Rendered images with source text
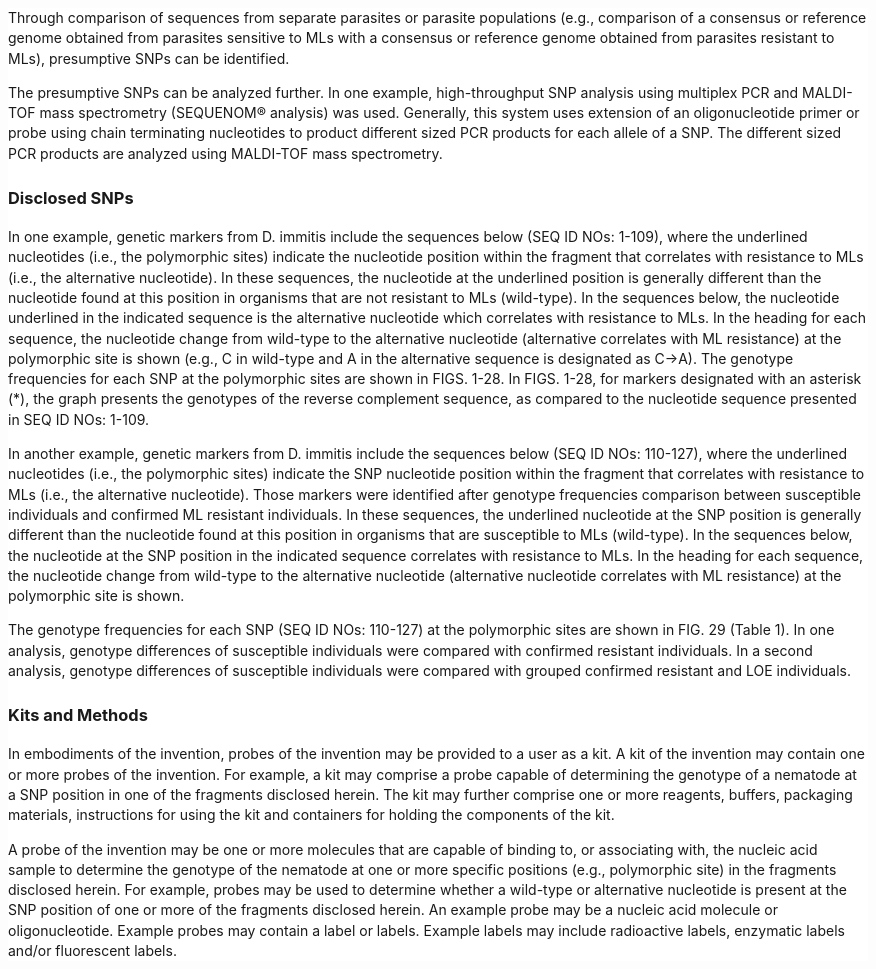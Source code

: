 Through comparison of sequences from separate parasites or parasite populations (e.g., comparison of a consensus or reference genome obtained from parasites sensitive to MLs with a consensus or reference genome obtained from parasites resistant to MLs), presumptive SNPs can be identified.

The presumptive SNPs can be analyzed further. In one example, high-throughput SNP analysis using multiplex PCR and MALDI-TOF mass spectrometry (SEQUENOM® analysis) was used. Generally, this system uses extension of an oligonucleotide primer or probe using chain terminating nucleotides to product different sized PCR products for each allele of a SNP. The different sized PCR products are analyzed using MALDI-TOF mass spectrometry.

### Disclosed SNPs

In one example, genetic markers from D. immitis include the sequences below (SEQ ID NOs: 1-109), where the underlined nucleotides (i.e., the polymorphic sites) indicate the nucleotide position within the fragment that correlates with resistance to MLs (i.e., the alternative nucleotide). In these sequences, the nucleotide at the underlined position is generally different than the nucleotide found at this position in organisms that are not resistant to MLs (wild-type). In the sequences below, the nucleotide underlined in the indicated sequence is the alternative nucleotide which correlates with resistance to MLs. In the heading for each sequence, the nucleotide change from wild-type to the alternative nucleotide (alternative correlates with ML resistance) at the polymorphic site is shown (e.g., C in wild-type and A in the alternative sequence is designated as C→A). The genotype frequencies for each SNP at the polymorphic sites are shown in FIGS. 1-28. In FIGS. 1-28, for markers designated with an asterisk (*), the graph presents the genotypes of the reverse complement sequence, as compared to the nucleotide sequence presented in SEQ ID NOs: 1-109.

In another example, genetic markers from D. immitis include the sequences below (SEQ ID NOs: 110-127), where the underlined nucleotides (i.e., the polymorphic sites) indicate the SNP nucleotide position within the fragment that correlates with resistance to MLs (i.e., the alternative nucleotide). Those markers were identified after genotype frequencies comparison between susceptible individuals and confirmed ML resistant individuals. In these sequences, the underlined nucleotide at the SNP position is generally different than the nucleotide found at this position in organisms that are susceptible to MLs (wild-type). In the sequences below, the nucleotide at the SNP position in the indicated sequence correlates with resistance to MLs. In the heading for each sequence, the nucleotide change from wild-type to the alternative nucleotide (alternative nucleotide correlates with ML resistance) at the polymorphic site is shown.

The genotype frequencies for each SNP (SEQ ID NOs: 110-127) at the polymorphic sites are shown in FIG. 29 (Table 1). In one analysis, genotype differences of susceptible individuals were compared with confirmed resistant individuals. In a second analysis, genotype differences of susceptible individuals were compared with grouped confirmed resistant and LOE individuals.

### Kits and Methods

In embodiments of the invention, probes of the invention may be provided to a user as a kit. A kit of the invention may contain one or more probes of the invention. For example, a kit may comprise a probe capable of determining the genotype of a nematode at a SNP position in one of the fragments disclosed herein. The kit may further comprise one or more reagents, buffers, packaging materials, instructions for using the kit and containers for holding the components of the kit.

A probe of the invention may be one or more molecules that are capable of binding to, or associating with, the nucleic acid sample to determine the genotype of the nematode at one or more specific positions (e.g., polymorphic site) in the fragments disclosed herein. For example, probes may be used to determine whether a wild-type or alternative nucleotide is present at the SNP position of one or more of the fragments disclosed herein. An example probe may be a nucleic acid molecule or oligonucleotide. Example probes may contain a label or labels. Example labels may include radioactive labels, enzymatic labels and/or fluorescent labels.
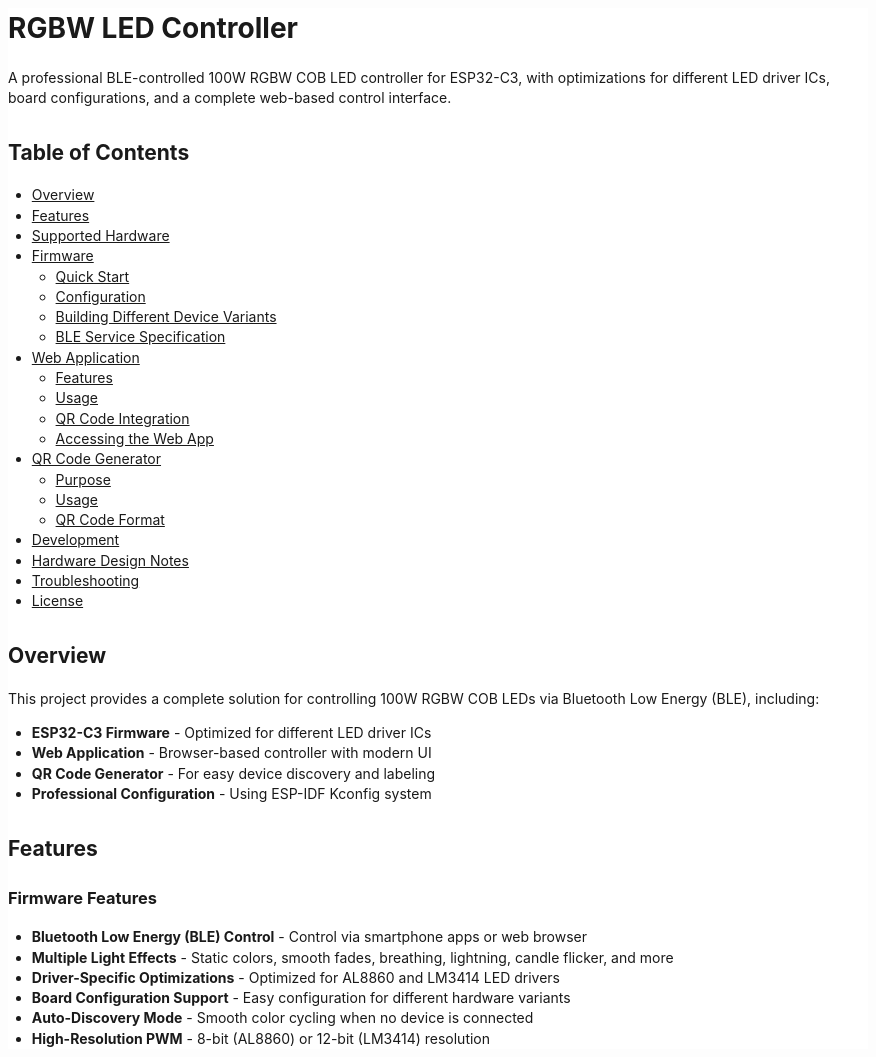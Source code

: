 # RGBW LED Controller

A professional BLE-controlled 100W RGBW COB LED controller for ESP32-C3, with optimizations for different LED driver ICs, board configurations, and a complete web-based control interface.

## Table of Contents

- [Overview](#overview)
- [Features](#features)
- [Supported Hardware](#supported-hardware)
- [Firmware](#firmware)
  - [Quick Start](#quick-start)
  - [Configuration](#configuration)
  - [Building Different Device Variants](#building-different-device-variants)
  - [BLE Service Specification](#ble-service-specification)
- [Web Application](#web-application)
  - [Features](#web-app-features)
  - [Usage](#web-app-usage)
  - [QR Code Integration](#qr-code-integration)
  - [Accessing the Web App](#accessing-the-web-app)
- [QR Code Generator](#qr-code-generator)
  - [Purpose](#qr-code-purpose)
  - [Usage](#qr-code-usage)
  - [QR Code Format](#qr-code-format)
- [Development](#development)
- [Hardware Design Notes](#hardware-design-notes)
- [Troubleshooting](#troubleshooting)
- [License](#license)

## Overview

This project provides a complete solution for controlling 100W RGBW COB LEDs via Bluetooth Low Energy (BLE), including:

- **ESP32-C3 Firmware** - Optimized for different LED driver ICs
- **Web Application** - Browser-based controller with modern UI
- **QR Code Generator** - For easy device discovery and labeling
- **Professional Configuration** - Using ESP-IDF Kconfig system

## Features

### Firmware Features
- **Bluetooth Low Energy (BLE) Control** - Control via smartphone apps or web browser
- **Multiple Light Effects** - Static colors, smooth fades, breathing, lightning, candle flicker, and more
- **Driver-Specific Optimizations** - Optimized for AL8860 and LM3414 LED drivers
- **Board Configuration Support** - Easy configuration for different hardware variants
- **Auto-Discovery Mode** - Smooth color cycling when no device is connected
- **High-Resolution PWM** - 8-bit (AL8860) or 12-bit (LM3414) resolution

◆ Exercise brief:
Only the number is wanted: how many lines of the data contain the word "device"?

◆ Output below:
3